# 01_Document Similarity Analysis

### Import Libraries

In [None]:
import numpy as np
import pandas as pd
import matplotlib.pyplot as plt

In [None]:
from nltk.tokenize import sent_tokenize

In [None]:
from sentence_transformers import SentenceTransformer, util

### Define File Paths

In [None]:
fname_abcd      = 'data/abcd_keywords.xlsx'
fname_news      = 'data/news.xlsx'
fname_result_ko = 'data/result_ko.pkl'
fname_result_in = 'data/result_in.pkl'

### Read ABCD Keywords

In [None]:
df_abcd = pd.read_excel(fname_abcd, header=[0, 1])

In [None]:
df_abcd

In [None]:
df_abcd_m = df_abcd.melt()
df_abcd_m

### Read Articles & Clean Data

In [None]:
df_news_ko = pd.read_excel(fname_news, sheet_name='South Korea')

In [None]:
# Replace characters that are not on the keyboard with a space.
reg_str = r'[^!"#$%&\'()*+,-./:;<=>?@\[\]^_\`{|}~\\\\0-9a-zA-Z]'
df_news_ko['Contents'] = df_news_ko['Contents'].str.replace(reg_str,' ', regex=True)

In [None]:
df_news_in = pd.read_excel(fname_news, sheet_name='India')

In [None]:
# Replace characters that are not on the keyboard with a space.
reg_str = r'[^!"#$%&\'()*+,-./:;<=>?@\[\]^_\`{|}~\\\\0-9a-zA-Z]'
df_news_in['Contents'] = df_news_in['Contents'].str.replace(reg_str,' ', regex=True)

### Define Function: Generate Document

In [None]:
def gen_document(doc_id, Title, URL, Date_Created, Summary, sent_lst):

    df_tmp = pd.DataFrame(
        {
            'doc_id'      : doc_id,
            'Title'       : Title,
            'URL'         : URL,
            'Date Created': Date_Created,
            'Summary'     : Summary,
            'Contents'    : sent_lst
        }
    )
    
    return df_tmp

In [None]:
def gen_DataFrame(df):
    
    # Create empty DataFrame
    df_res = pd.DataFrame()

    for i, row in enumerate(df.itertuples()):
        sent_lst = sent_tokenize(row.Contents)
        df_doc   = gen_document(i, row.Title, row.URL, row._3, row.Summary, sent_lst)
        df_res   = pd.concat([df_res,df_doc])
        
    df_res.reset_index(inplace=True)
    df_res.drop('index', axis=1, inplace=True)
    
    return df_res

In [None]:
df_ko = gen_DataFrame(df_news_ko)
df_ko

In [None]:
df_in = gen_DataFrame(df_news_in)
df_in

### Define Function: Document Similarity Calculation

In [None]:
def get_similarity(df_con):
    model = SentenceTransformer('all-MiniLM-L6-v2')

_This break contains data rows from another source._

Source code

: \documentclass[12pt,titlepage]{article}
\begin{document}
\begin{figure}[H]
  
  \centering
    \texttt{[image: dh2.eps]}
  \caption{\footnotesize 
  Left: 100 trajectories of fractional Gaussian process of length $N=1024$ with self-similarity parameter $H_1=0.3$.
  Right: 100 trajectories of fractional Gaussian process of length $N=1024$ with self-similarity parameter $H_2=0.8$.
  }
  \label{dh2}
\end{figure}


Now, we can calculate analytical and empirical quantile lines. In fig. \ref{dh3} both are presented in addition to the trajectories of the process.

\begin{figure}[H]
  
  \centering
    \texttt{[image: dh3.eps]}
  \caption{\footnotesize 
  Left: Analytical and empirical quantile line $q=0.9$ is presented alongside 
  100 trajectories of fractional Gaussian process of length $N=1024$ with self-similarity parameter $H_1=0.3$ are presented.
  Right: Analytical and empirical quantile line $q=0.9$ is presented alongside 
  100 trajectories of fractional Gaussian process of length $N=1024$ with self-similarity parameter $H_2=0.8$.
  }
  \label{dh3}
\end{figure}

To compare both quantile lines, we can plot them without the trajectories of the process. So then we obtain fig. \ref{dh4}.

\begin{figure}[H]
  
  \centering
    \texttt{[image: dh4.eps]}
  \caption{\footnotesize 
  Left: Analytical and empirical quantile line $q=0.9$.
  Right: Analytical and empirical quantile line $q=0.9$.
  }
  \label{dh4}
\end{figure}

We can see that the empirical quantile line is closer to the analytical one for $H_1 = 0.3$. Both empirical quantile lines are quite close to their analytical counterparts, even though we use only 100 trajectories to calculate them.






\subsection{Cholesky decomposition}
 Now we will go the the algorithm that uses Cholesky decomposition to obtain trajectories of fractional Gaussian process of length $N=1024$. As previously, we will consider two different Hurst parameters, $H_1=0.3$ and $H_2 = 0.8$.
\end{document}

    #Create Document lists
    document1 = df_abcd_m['value'].tolist()
    document2 = df_con['Contents'].tolist()

    #Compute embedding for both lists
    embeddings1 = model.encode(document1, convert_to_tensor=True)
    embeddings2 = model.encode(document2, convert_to_tensor=True)

    #Compute cosine-similarits
    cosine_scores = util.pytorch_cos_sim(embeddings1, embeddings2)
    
    return np.array(cosine_scores.cpu()).transpose()

In [None]:
%%time
sim_array_ko = get_similarity(df_ko)

In [None]:
%%time
sim_array_in = get_similarity(df_in)

### Document Similarity Score

In [None]:
def set_score(sim_array, df_con):

    sr_abcd = df_abcd_m['variable_1'].value_counts().reindex(['Speed','Precision',
                                                              'Learning','Best Practice',
                                                              'Mix','Synergy',
                                                              'Diligence','Goal'])
    # Initialize
    for key in sr_abcd.index:
        df_con[key] = 0.0

    for idx in df_con.index:
        off_b = 0
        off_e = 0
    
        for key in sr_abcd.index:
            off_b = off_e
            off_e += sr_abcd[key]
            df_con.loc[idx,key] = sim_array[idx][off_b:off_e].mean()
        
        if idx % 1000 == 0:
            print('<cnt:{}, idx:{}> ======================'.format(idx//1000,idx))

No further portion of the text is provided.